__REQUIREMENT__: Restrict the output to the lines below starting at the one that contains "virtual machine (actions/checkout@v1)" and ending at the one that contains "features and bug", and restate them word for word, both ends included.

__EXERCISE DATA__:
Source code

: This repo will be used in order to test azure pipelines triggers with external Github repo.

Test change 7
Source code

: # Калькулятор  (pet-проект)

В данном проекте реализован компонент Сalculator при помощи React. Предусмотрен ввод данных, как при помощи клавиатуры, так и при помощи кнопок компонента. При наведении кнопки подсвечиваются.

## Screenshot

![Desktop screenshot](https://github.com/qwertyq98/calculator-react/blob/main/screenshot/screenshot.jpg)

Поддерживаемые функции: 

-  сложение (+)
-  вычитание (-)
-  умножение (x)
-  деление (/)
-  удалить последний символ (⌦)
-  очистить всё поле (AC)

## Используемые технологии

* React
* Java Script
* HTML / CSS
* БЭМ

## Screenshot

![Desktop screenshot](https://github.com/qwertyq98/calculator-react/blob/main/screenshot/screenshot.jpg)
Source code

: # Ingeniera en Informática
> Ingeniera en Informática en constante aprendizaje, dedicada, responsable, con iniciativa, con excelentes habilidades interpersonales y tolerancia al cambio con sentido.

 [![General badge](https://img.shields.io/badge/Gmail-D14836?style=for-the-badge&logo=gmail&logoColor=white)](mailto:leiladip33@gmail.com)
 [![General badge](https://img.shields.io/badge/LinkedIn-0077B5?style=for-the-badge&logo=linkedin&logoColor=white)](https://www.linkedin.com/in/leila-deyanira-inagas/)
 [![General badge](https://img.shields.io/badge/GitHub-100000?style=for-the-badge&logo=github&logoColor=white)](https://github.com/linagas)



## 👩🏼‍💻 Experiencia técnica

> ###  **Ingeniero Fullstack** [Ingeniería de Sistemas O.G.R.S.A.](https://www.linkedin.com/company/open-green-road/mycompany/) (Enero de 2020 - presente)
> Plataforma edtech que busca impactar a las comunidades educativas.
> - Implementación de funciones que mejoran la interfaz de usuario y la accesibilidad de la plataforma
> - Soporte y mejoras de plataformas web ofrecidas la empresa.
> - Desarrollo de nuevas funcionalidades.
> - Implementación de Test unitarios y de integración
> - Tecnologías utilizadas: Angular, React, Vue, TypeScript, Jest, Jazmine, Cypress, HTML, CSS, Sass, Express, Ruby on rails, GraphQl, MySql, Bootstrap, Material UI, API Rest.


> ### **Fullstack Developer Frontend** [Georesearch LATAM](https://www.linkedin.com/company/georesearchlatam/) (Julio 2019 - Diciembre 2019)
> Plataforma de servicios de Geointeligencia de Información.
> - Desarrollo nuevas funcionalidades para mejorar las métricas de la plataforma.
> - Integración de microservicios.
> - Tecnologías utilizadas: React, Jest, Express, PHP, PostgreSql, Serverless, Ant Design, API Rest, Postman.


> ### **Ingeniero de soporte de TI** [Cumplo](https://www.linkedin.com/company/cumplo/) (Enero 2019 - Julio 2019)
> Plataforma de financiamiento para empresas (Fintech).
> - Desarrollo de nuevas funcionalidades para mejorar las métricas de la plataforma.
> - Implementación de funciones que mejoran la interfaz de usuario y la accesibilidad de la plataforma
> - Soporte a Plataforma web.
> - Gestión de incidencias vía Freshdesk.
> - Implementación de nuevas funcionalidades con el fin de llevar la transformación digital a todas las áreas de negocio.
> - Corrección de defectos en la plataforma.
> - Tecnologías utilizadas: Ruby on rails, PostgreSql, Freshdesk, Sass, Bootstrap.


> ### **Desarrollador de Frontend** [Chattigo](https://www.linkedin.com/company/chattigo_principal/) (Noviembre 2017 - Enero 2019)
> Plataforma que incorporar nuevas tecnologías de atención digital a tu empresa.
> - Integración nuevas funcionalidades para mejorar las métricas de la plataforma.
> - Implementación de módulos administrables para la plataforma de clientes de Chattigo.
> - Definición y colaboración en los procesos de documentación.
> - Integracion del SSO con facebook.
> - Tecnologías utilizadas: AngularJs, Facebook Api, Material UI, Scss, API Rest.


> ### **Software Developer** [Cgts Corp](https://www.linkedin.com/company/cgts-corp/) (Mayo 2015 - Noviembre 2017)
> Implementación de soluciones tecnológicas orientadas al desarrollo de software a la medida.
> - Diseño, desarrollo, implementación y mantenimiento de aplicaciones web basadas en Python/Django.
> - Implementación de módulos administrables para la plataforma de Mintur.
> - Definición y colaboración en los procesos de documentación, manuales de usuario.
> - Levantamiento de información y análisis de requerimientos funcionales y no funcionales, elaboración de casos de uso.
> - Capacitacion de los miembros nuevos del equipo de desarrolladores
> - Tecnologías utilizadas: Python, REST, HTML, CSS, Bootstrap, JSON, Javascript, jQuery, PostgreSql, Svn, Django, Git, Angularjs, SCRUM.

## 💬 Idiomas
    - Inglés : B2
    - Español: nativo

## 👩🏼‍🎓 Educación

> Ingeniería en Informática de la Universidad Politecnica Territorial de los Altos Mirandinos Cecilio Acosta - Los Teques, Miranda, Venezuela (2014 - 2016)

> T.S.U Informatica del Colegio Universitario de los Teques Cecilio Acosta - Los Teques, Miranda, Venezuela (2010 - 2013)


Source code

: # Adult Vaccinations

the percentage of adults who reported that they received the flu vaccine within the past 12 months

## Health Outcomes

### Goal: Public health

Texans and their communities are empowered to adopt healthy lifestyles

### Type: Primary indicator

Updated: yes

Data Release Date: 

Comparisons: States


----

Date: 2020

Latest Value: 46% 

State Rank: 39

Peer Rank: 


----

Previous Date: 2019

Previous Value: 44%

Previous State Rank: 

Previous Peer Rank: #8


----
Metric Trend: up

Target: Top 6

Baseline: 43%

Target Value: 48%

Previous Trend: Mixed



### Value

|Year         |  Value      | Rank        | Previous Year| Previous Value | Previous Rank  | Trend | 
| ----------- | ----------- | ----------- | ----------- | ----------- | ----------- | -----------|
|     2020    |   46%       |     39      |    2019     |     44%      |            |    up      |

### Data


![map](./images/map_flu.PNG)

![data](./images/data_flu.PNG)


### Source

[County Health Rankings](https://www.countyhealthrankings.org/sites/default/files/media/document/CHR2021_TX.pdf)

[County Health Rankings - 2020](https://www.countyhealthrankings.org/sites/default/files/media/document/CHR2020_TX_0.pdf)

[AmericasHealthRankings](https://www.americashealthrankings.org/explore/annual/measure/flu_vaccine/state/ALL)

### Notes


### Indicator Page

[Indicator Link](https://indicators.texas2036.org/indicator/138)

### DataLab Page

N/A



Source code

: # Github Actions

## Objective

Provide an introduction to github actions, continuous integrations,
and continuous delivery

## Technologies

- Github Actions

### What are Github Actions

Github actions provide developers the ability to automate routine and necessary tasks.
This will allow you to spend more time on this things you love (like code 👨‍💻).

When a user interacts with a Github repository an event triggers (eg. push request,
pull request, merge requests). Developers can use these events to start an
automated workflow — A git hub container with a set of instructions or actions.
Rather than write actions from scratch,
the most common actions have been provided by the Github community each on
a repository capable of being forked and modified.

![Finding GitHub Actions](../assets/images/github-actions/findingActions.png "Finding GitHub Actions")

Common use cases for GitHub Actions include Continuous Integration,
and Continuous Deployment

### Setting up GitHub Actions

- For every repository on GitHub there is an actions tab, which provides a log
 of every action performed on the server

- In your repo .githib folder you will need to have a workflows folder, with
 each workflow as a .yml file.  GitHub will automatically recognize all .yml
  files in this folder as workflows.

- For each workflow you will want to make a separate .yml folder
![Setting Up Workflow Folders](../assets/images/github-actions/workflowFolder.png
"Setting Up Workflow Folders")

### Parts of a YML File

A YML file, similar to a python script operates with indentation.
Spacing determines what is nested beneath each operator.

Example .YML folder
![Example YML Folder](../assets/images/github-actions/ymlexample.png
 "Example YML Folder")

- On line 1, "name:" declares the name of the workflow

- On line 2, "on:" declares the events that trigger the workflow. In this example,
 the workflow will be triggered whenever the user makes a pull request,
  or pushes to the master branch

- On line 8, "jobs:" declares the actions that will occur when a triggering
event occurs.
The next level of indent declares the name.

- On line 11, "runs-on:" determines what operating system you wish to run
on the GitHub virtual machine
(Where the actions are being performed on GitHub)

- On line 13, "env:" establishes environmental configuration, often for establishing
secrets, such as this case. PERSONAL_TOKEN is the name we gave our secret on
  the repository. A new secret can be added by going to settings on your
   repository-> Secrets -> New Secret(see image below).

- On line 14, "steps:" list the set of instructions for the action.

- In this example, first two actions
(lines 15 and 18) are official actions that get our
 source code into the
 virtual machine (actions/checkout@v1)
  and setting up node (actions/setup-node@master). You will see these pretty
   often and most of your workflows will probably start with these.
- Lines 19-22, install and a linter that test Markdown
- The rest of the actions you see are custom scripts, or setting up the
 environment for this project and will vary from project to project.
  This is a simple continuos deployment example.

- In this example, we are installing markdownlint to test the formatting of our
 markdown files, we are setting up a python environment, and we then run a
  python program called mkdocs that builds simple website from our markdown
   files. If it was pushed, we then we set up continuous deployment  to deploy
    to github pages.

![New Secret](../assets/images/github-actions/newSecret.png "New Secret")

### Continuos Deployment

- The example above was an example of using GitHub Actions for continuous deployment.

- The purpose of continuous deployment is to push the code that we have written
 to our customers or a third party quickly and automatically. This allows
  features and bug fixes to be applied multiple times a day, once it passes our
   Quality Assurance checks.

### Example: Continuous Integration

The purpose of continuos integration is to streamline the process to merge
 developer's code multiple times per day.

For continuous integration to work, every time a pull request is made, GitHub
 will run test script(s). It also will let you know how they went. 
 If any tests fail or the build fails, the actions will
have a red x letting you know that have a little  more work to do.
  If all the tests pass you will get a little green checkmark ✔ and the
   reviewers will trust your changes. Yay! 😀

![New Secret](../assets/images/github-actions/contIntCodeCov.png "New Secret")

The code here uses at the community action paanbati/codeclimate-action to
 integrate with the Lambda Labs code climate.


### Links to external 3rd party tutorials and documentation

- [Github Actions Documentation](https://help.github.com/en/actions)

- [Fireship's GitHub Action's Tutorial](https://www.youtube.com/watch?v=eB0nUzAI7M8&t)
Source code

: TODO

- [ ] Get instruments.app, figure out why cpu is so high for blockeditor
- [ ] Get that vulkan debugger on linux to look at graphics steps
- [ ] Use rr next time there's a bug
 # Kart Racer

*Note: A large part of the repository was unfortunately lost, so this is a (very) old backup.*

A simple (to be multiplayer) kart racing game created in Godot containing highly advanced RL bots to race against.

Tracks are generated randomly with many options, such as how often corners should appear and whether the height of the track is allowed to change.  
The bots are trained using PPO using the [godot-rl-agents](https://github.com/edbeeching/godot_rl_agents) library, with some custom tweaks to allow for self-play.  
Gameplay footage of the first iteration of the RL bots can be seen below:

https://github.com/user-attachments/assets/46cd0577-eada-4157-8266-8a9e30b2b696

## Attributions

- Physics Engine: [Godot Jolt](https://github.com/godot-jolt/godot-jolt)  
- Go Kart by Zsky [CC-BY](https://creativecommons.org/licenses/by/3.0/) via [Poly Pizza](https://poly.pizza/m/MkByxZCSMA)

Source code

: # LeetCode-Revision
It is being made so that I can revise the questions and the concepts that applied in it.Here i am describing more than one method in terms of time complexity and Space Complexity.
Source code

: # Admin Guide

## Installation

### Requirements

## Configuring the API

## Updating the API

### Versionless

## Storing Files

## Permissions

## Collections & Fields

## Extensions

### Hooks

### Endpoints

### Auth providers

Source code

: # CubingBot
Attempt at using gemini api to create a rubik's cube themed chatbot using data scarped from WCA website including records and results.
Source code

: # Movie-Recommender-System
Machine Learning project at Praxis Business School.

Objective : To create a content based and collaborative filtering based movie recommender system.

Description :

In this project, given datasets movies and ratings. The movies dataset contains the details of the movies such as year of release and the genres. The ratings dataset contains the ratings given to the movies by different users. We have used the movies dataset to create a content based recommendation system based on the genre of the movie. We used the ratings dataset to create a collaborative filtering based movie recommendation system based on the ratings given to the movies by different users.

__RESULT FOR THIS TASK__:
 virtual machine (actions/checkout@v1)
  and setting up node (actions/setup-node@master). You will see these pretty
   often and most of your workflows will probably start with these.
- Lines 19-22, install and a linter that test Markdown
- The rest of the actions you see are custom scripts, or setting up the
 environment for this project and will vary from project to project.
  This is a simple continuos deployment example.

- In this example, we are installing markdownlint to test the formatting of our
 markdown files, we are setting up a python environment, and we then run a
  python program called mkdocs that builds simple website from our markdown
   files. If it was pushed, we then we set up continuous deployment  to deploy
    to github pages.

![New Secret](../assets/images/github-actions/newSecret.png "New Secret")

### Continuos Deployment

- The example above was an example of using GitHub Actions for continuous deployment.

- The purpose of continuous deployment is to push the code that we have written
 to our customers or a third party quickly and automatically. This allows
  features and bug fixes to be applied multiple times a day, once it passes our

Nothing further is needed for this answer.